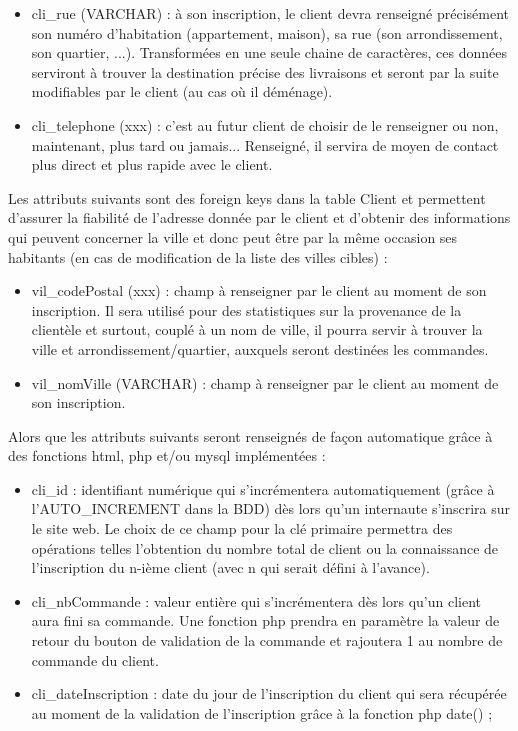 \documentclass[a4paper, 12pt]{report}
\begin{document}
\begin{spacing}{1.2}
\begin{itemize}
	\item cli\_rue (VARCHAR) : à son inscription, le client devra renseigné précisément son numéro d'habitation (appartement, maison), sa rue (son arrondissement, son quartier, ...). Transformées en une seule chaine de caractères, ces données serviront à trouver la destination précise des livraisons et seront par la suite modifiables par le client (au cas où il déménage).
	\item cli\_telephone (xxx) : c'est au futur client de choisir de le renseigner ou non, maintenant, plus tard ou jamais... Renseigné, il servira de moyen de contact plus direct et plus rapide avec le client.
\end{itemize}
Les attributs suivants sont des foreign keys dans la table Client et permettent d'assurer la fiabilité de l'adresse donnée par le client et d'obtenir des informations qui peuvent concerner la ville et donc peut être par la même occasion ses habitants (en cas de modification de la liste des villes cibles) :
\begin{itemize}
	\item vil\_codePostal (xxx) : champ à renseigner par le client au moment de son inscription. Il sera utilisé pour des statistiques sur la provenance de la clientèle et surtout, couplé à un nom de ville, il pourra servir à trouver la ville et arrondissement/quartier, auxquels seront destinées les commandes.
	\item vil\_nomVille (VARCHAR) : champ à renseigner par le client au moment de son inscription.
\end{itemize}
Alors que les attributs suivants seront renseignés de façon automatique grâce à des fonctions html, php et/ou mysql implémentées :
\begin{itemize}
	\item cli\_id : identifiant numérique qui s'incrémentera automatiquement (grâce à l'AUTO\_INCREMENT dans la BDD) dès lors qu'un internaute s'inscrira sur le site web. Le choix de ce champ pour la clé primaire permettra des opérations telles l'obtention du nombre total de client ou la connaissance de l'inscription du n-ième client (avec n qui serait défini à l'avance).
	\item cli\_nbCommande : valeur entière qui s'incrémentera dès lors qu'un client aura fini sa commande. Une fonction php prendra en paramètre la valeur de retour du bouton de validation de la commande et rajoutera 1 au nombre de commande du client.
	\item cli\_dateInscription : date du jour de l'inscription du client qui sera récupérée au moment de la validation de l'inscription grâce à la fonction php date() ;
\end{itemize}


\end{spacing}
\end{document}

**Goal of the exercise**
From the first line to the last, repeat the entries exactly and leave out the pictures.

**Result of this task**
 \documentclass[a4paper, 12pt]{report}
\begin{document}
\begin{spacing}{1.2}
\begin{itemize}
	\item cli\_rue (VARCHAR) : à son inscription, le client devra renseigné précisément son numéro d'habitation (appartement, maison), sa rue (son arrondissement, son quartier, ...). Transformées en une seule chaine de caractères, ces données serviront à trouver la destination précise des livraisons et seront par la suite modifiables par le client (au cas où il déménage).
	\item cli\_telephone (xxx) : c'est au futur client de choisir de le renseigner ou non, maintenant, plus tard ou jamais... Renseigné, il servira de moyen de contact plus direct et plus rapide avec le client.
\end{itemize}
Les attributs suivants sont des foreign keys dans la table Client et permettent d'assurer la fiabilité de l'adresse donnée par le client et d'obtenir des informations qui peuvent concerner la ville et donc peut être par la même occasion ses habitants (en cas de modification de la liste des villes cibles) :
\begin{itemize}
	\item vil\_codePostal (xxx) : champ à renseigner par le client au moment de son inscription. Il sera utilisé pour des statistiques sur la provenance de la clientèle et surtout, couplé à un nom de ville, il pourra servir à trouver la ville et arrondissement/quartier, auxquels seront destinées les commandes.
	\item vil\_nomVille (VARCHAR) : champ à renseigner par le client au moment de son inscription.
\end{itemize}
Alors que les attributs suivants seront renseignés de façon automatique grâce à des fonctions html, php et/ou mysql implémentées :
\begin{itemize}
	\item cli\_id : identifiant numérique qui s'incrémentera automatiquement (grâce à l'AUTO\_INCREMENT dans la BDD) dès lors qu'un internaute s'inscrira sur le site web. Le choix de ce champ pour la clé primaire permettra des opérations telles l'obtention du nombre total de client ou la connaissance de l'inscription du n-ième client (avec n qui serait défini à l'avance).
	\item cli\_nbCommande : valeur entière qui s'incrémentera dès lors qu'un client aura fini sa commande. Une fonction php prendra en paramètre la valeur de retour du bouton de validation de la commande et rajoutera 1 au nombre de commande du client.
	\item cli\_dateInscription : date du jour de l'inscription du client qui sera récupérée au moment de la validation de l'inscription grâce à la fonction php date() ;
\end{itemize}


\end{spacing}
\end{document}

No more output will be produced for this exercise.